> _RECORD SET_:

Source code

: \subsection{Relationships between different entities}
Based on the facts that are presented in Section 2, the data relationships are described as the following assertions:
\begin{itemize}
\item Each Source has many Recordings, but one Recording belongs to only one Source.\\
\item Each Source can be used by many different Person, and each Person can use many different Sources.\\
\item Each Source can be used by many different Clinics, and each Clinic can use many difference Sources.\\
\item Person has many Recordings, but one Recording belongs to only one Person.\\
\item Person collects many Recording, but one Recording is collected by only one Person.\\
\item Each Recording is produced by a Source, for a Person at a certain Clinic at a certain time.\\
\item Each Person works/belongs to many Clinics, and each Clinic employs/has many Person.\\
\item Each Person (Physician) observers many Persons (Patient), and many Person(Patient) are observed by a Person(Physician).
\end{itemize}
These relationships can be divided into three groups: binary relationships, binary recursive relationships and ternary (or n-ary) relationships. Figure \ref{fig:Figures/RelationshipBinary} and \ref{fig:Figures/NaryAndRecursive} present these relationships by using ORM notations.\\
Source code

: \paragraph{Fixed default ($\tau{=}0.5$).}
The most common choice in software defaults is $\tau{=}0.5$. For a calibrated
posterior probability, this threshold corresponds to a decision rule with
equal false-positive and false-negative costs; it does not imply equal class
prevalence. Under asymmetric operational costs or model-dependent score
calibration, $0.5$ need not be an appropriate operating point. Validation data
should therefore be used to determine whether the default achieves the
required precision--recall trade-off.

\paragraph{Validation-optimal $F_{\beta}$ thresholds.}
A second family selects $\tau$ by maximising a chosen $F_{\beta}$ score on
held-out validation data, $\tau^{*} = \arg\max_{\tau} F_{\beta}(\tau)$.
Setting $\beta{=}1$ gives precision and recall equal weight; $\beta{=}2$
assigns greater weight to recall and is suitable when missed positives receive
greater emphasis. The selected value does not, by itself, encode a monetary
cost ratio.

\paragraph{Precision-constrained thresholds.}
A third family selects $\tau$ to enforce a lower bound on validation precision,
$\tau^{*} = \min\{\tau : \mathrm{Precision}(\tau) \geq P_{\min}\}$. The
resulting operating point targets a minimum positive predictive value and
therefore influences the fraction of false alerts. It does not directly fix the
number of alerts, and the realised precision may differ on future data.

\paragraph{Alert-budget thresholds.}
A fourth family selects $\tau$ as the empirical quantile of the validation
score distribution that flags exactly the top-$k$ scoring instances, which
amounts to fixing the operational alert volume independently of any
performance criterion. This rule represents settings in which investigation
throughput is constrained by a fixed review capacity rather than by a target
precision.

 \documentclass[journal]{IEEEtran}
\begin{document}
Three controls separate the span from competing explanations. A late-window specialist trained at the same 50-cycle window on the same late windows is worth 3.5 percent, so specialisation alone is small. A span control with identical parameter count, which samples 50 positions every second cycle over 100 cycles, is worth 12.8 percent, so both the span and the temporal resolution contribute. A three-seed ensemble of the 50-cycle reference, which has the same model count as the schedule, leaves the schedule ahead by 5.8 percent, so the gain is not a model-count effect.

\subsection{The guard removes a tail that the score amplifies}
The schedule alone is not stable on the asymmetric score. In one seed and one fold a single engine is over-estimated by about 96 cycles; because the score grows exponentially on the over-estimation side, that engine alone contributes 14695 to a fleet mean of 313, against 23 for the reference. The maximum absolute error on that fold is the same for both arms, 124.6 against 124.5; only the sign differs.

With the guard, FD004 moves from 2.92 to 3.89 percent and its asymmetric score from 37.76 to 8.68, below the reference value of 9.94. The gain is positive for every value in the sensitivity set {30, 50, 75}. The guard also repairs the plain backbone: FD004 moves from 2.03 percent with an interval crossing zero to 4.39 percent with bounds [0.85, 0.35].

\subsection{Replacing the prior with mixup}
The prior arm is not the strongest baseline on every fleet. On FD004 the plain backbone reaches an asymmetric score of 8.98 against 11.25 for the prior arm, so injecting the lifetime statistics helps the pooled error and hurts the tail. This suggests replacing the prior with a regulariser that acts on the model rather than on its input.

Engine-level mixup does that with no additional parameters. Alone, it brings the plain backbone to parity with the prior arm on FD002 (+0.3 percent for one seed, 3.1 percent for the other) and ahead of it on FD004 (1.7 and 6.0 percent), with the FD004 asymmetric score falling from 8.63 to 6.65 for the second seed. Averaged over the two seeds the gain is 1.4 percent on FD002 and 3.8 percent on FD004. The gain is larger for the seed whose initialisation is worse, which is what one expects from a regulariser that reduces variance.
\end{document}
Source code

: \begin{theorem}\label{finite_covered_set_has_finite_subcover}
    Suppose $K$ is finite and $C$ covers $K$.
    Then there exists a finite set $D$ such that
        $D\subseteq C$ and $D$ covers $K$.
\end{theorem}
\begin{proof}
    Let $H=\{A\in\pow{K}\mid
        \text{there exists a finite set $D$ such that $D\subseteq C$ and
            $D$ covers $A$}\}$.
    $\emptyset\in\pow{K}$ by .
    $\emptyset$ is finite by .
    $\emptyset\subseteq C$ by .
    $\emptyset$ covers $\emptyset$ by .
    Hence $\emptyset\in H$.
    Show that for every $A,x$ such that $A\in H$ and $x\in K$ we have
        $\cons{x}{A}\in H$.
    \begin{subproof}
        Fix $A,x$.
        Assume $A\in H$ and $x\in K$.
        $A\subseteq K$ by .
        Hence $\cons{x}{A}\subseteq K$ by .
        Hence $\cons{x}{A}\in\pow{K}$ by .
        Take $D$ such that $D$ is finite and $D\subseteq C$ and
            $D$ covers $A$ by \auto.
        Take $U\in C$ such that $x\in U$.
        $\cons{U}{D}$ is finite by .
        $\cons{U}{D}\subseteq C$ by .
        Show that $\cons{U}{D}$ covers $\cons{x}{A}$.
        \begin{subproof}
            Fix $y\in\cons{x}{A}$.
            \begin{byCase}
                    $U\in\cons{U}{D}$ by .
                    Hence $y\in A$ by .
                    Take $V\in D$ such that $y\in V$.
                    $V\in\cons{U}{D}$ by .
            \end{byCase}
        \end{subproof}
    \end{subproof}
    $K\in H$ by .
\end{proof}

> _WHAT THE TASK ASKS_: Copy out every line from the material above where the string "belongs" turns up.

> _EXERCISE ANSWER_:
\item Each Source has many Recordings, but one Recording belongs to only one Source.\\
\item Person has many Recordings, but one Recording belongs to only one Person.\\
\item Each Person works/belongs to many Clinics, and each Clinic employs/has many Person.\\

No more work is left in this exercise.